雅紀さんが一瞬戸惑ったような、驚いたような声を上げた。

でもすぐに俺の意を察したのか、繋いだ手はそのままに、もう一方の手で俺の頬をするりと撫でた。

「まったく君と言う子は、どこまで私の理性を掻き乱せば気が済むのか‥」

溜息交じりに呟き、熱を持った吐息が頬を掠めた瞬間、俺の唇に雅紀さんの唇が重なった。
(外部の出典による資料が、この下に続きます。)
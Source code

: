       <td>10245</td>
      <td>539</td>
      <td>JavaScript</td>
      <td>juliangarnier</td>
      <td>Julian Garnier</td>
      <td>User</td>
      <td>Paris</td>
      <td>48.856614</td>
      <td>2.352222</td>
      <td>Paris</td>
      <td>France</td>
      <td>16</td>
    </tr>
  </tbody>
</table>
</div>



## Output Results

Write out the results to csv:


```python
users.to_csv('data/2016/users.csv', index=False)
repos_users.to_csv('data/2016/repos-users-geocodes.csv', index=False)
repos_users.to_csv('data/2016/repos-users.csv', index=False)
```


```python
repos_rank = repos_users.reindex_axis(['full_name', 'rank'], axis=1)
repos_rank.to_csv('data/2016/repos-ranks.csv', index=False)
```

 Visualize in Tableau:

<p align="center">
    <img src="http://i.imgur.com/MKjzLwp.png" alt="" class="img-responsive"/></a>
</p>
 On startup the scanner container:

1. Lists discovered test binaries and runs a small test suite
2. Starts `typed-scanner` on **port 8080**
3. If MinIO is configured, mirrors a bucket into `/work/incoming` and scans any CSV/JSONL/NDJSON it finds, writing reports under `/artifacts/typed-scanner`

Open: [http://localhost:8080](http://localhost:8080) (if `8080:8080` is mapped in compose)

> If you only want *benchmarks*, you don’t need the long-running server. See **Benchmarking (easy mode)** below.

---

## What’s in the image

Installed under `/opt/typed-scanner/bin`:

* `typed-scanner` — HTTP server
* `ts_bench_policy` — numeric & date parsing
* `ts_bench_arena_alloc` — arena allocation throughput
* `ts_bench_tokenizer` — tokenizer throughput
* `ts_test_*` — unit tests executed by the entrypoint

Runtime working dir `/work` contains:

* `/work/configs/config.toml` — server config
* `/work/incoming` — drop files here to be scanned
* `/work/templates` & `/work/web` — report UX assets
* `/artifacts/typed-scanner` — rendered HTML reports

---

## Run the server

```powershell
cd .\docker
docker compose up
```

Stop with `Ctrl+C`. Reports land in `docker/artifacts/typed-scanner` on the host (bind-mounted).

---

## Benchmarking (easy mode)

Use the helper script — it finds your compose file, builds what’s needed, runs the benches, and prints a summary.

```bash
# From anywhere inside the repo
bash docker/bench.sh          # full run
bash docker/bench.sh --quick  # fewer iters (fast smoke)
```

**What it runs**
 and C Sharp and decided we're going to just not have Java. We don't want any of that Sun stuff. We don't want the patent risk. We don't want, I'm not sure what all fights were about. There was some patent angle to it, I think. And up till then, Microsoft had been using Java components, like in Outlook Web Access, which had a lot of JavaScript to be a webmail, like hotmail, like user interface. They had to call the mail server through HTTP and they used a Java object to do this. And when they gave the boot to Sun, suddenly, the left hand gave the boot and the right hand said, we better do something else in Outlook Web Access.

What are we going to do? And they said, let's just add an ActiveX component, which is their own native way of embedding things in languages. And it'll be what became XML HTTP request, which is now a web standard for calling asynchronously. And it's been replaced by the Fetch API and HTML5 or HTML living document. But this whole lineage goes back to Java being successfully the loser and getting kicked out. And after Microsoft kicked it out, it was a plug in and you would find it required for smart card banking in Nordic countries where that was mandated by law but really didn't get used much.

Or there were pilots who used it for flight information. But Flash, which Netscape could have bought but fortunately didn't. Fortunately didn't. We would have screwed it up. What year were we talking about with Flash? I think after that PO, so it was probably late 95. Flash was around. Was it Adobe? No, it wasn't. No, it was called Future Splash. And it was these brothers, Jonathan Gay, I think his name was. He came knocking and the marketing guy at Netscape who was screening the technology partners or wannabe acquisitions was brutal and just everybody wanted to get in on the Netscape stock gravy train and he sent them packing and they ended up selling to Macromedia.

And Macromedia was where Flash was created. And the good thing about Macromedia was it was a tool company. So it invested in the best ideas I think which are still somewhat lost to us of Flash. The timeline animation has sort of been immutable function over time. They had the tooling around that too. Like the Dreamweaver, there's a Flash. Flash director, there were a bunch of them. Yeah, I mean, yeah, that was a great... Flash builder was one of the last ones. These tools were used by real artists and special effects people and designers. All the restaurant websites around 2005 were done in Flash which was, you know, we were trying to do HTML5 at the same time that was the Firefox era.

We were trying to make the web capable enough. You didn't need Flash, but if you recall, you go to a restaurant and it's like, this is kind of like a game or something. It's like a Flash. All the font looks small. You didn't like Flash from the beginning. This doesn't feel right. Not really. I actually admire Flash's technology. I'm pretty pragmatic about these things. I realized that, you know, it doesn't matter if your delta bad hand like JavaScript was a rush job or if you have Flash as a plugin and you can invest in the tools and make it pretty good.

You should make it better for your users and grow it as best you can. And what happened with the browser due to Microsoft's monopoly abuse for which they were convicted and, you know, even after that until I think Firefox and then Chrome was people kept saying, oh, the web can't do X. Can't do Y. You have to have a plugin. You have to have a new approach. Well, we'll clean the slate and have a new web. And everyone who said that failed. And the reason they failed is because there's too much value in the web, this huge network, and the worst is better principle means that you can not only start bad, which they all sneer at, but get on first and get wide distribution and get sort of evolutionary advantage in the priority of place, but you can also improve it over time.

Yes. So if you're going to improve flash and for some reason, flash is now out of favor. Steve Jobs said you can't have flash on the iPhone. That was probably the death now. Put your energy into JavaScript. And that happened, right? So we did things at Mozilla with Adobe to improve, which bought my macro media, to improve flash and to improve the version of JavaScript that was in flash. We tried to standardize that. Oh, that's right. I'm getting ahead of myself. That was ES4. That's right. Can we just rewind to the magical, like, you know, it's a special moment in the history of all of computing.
決して深くはない、触れるだけの口付けなのに、胸の奥がじんわり熱くなる。

「さあ、行こうか?」

「…はい」

雅紀さんが繋いだままの手を引いた。

俺はその後ろを、俄に熱くなった顔を少しだけ緩ませ、小走りで着いて階段を降りた。

階下では待ちくたびれのか、翔坊ちゃんがしきりに溜息を漏らしていた。

「待たせてしまって済まなかったね。さ、気を付けておかえり」

「あ、はい。おれ達こそ、お忙しい時にお邪魔してしまって‥」

「いや、構わないよ。私も和也の顔が見れて嬉しかったしね?」

むず痒くなるようなことを、いとも簡単にさらりと言ってのける雅紀さんに、俺はほっぺたを思い切り膨らませて見せる。

すると、

「あ、そうだ。和也、ちょっと…」


俺に向かって手招きをしてから、その手を口元に宛てた。

「何でしょう…」

俺は首を傾げながらも、少しだけ背伸びをして雅紀さんの口元に耳を寄せた。

「今度は休暇の許しを貰っておいで?その時は存分に甘い時間を楽しもうではないか」

「えっ‥?」

一瞬何を言われているのか、意味が全く分からず、傾げた首を更に傾げた。

でも、

「あっ‥!」

意味が分かった瞬間、ぼっと火がついたように顔が熱くなった。

「も、もう‥、知らない‥」

俺の様子にくすくすと肩を揺らす雅紀さん無視して、俺は一人玄関を飛び出した。


もう‥、翔坊ちゃんがいる前であんなこと‥、恥ずかしいったら‥

でも‥

“今度”ってことは、また会いに来てもいい、ってことなんですよね?

そうなんですよね、雅紀さん‥?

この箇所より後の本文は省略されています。